Recall that a linear model can be written mathematically as:\ell = \beta_0\ +\ \beta_1x_1\ +\ \beta_2x_2\ +\ \cdots\ +\ \beta_nx_n

Where $\beta_0$ in the intercept (or bias) and $\beta_i$ (where $1 \leq i \leq n$ ) is the weight (or slope) that controls the amount of a particular feature that is used.

One of the most common ways to prevent overfitting is to use some type of regularization, with the most popular are L1 (or ridge), L2 (or lasso), and elastic net (which is a combination of L1 and L2).

By using many combinations of data and model parameters, it was determined that the following parameters produced a model with best results:

Ridge regression
One-hot encoding
No scaling
Take log of sales price
Drop feature with little variation
Keep features with little correlation to the sales price
Do not make new features,
Drop outliers

Also this model obtained a kaggle score of 0.13574

Random Forest

The random forest algorithm uses multiple decision trees that are grouped together to commonly solve classification and regression problems. The grouping is commonly called ensemble learning.
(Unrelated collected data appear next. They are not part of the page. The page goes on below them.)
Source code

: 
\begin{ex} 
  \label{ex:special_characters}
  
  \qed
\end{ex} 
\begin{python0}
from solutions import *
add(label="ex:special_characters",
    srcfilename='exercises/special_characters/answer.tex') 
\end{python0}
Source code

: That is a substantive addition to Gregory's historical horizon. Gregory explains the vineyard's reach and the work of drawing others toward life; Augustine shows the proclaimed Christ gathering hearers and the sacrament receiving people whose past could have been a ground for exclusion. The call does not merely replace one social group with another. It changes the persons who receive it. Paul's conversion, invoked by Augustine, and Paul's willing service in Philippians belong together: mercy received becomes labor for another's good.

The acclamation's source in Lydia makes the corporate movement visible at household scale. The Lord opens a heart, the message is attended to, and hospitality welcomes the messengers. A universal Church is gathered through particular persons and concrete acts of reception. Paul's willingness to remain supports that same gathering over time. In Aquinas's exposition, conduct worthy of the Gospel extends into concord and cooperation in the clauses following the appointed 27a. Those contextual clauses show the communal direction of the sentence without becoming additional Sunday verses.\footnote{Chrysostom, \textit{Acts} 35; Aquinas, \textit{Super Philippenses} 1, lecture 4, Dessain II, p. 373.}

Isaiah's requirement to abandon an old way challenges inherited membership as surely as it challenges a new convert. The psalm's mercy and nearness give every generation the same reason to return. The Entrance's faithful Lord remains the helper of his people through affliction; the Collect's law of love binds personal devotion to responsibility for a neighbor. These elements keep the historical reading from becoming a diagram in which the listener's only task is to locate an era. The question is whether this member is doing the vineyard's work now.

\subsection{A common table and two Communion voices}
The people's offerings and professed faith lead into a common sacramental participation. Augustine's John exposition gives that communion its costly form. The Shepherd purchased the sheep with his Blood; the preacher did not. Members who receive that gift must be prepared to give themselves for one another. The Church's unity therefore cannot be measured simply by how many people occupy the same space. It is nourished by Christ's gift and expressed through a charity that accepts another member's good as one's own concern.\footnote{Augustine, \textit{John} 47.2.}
During training both the data parameters (listed above) and model parameters were adjusted to produce a model that made the best predictions on a validation set (using cross fold validation). The model parameters that were adjusted included:

Number of estimators. Possible values included: 200, 400, 600, 800, 1000
Maximum number of levels in tree. Possible values included: 10, 20, 30, 40, 50, 60, 70, 80, 90, 100, 110, 120, 130, or none for max depth until all leaves are ‘pure’
Minimum number of samples required to split a node. Possible values included: 2, 5, 10, 15
Minimum number of samples required at each leaf node. Possible values: 1, 2, 4, 8, 16
Bootstrap… whether bootstrap samples are used when building trees. If false, the whole dataset is used to build the tree (taken from SKLearn documentation)
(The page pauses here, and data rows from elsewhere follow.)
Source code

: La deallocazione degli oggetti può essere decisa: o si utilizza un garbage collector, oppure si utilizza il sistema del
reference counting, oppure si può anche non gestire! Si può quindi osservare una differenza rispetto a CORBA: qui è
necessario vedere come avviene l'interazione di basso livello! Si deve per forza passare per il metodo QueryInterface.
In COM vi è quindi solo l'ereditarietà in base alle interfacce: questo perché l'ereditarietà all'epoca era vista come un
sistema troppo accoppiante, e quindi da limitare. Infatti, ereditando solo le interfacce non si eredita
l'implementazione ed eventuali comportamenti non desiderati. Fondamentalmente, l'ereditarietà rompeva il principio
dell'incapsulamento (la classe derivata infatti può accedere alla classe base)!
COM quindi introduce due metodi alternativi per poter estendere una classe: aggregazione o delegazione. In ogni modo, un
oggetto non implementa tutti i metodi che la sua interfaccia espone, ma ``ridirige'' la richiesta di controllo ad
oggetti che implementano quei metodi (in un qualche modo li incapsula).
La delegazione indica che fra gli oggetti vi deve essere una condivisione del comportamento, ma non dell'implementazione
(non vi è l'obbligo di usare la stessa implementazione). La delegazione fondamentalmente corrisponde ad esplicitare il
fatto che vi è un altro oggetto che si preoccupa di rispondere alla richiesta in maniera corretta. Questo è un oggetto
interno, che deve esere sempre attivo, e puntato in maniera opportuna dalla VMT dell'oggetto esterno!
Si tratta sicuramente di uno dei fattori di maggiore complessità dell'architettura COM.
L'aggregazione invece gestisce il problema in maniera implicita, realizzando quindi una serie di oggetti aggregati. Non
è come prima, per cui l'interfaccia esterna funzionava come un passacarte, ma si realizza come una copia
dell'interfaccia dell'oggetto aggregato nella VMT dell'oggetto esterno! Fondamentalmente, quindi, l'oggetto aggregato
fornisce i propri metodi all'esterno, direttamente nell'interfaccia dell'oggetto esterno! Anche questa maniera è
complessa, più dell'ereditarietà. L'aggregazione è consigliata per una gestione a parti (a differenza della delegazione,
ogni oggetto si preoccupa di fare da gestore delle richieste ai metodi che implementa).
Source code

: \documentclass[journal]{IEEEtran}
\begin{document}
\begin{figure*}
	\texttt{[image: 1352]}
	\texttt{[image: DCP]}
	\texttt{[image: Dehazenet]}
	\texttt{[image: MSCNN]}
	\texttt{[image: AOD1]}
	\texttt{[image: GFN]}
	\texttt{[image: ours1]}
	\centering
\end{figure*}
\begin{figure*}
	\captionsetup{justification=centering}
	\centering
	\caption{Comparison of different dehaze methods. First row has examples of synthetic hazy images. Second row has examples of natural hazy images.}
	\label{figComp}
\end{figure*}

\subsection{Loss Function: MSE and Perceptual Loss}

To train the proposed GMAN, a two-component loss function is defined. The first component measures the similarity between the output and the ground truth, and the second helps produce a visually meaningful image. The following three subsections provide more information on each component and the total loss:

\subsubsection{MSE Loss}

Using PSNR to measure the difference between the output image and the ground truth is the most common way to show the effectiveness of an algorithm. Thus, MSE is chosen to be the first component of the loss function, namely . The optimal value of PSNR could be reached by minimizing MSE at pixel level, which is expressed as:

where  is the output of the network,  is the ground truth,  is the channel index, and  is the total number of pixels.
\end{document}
During training the following combination of model and data parameters were found to produce a good fitting model (via cross fold verification):

Label encoding
Standard scaling
Take log of sale prices
Keep features with little variation or little correlation the sales price
Do not make any new features
Drop outliers
Number of estimators: 1000
Min samples per split: 10
Min samples per leaf: 2
Max depth: 120
Bootstrap: False

On kaggle this model obtained a score of 0.14021 which is slightly worse than linear regression

XGBoost

XGBoost stands for extreme gradient boosting and it was an very popular technique since it was used in many winning solutions for various online machine learning competitions. It can be run on a single machine or distributed on multiple machines (using Hadoop).
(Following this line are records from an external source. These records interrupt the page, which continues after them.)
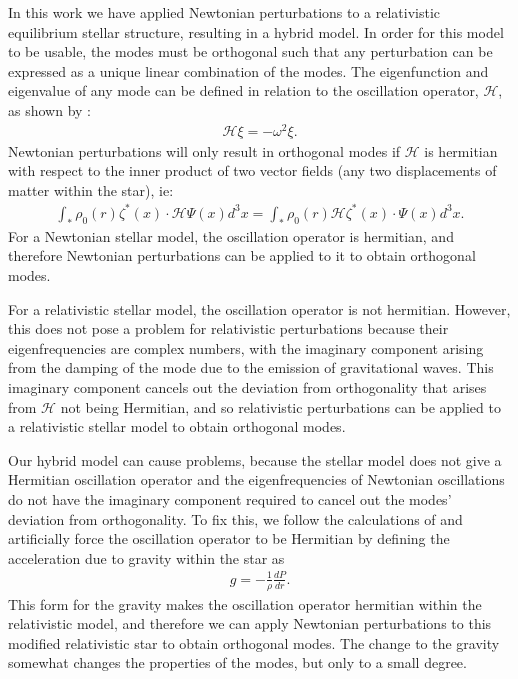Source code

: \documentclass[fleqn,usenatbib]{mnras}
\begin{document}
In this work we have applied Newtonian perturbations to a relativistic equilibrium stellar structure, resulting in a hybrid model. In order for this model to be usable, the modes must be orthogonal such that any perturbation can be expressed as a unique linear combination of the modes. The eigenfunction and eigenvalue of any mode can be defined in relation to the oscillation operator, $\mathcal{H}$, as shown by \citet{reisenegger1994multipole}:
\begin{align}
\mathcal{H}\xi=-\omega^2\xi.
\end{align}
\noindent Newtonian perturbations will only result in orthogonal modes if $\mathcal{H}$ is hermitian with respect to the inner product of two vector fields (any two displacements of matter within the star), ie:
\begin{align}
\int_*\rho_0(r)\zeta^*(x)\cdot\mathcal{H}\Psi(x)d^3x=\int_*\rho_0(r)\mathcal{H}\zeta^*(x)\cdot\Psi(x)d^3x.
\end{align}
\noindent For a Newtonian stellar model, the oscillation operator is hermitian, and therefore Newtonian perturbations can be applied to it to obtain orthogonal modes. 

For a relativistic stellar model, the oscillation operator is not hermitian. However, this does not pose a problem for relativistic perturbations because their eigenfrequencies are complex numbers, with the imaginary component arising from the damping of the mode due to the emission of gravitational waves. This imaginary component cancels out the deviation from orthogonality that arises from $\mathcal{H}$ not being Hermitian, and so relativistic perturbations can be applied to a relativistic stellar model to obtain orthogonal modes.

Our hybrid model can cause problems, because the stellar model does not give a Hermitian oscillation operator and the eigenfrequencies of Newtonian oscillations do not have the imaginary component required to cancel out the modes' deviation from orthogonality. To fix this, we follow the calculations of \citet{reisenegger1994multipole} and artificially force the oscillation operator to be Hermitian by defining the acceleration due to gravity within the star as
\begin{align}
g=-\frac{1}{\rho}\frac{dP}{dr}.  %
\label{eq:rel_grav}
\end{align}
\noindent This form for the gravity makes the oscillation operator hermitian within the relativistic model, and therefore we can apply Newtonian perturbations to this modified relativistic star to obtain orthogonal modes. The change to the gravity somewhat changes the properties of the modes, but only to a small degree.
\end{document}
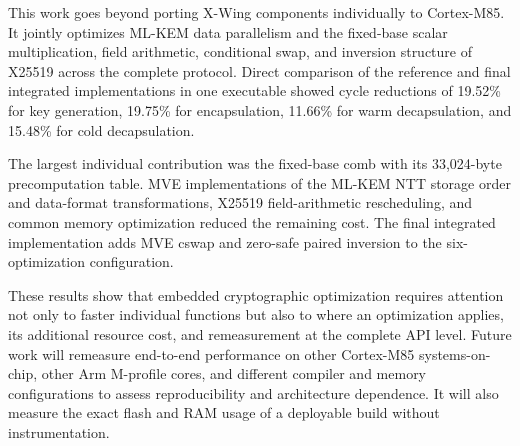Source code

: \documentclass[runningheads,orivec]{llncs}
\newcommand{\xwing}{X-Wing}
\begin{document}
This work goes beyond porting \xwing{} components individually to Cortex-M85.
It jointly optimizes ML-KEM data parallelism and the fixed-base scalar
multiplication, field arithmetic, conditional swap, and inversion structure of
X25519 across the complete protocol. Direct comparison of the reference and
final integrated implementations in one executable showed cycle reductions of
19.52\% for key generation, 19.75\% for encapsulation, 11.66\% for warm
decapsulation, and 15.48\% for cold decapsulation.

The largest individual contribution was the fixed-base comb with its
33,024-byte precomputation table. MVE implementations of the ML-KEM NTT storage
order and data-format transformations, X25519 field-arithmetic rescheduling, and
common memory optimization reduced the remaining cost. The final integrated
implementation adds MVE cswap and zero-safe paired inversion to the
six-optimization configuration.

These results show that embedded cryptographic optimization requires attention
not only to faster individual functions but also to where an optimization
applies, its additional resource cost, and remeasurement at the complete API
level. Future work will remeasure end-to-end performance on other Cortex-M85
systems-on-chip, other Arm M-profile cores, and different compiler and memory
configurations to assess reproducibility and architecture dependence. It will
also measure the exact flash and RAM usage of a deployable build without
instrumentation.



\end{document}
Compared to random forests, there are much less hyperparameters that can be tuned. The following are some of the possible values used for a few of the hyperparameters:

Number of estimators: possible values include 100, 200, …, 1100
Maximum number of levels in tree: possible values include: 3, 4, … 11, and none
Number of features (columns) used in each tree
Column samples by tree: is the subsample ratio of columns when constructing each tree. Subsampling occurs once for every tree constructed (from docs); possible values include: 0.0, 0.2, 0.4, 0.6, 0.8, and 1.0
Subsample: the ratio of the training instances. Setting it to 0.5 means that XGBoost would randomly sample half of the training data prior to growing trees. and this will prevent overfitting (from docs). Possible values were: 0.0, 0.2, 0.4, 0.6, 0.8, and 1.0

After many iterations of hyperparameter tuning, the parameters for the better behaving model were:

Label encoding
Standard scalar
Do not take the log of the sales price
Keep features with little variation or little correlation the sales price
Make new features and drop their dependencies
Drop outliers
Number of estimators: 300
Max depth: 3
Sub sample: 0.6
Column sample by Tree: 0.4

On Kaggle this model produced a score of 0.14685 which is the worst so far. Perhaps there was some overfitting with this model.

CatBoost

CatBoost is a “high-performance open source library for gradient boosting on decision trees” (taken from the official website). It has been designed to have very good default values so that an untuned model will still have good performance. From my brief online explorations, it seems to be taking over the space once occupied by XGBoost.

Since my system isn’t the strongest, only data parameters were explored during hyperparameter tuning; that is the default model parameters were used. Therefore, the following parameters were used:

Label encoding
Standard scaler
Take log of sale prices
Keep features with little variation or correlation to the sales price
Make new features
and Drop any outliers

Overall, the CatBoost model had a Kaggle score of 0.12642, which was the best so far.

Neural Network

Neural networks really shine with larger homogenous datasets (for example an image’s pixel values). Since there is a bit of variety among the various features the dataset, perhaps a neural network is not the best solution for the problem.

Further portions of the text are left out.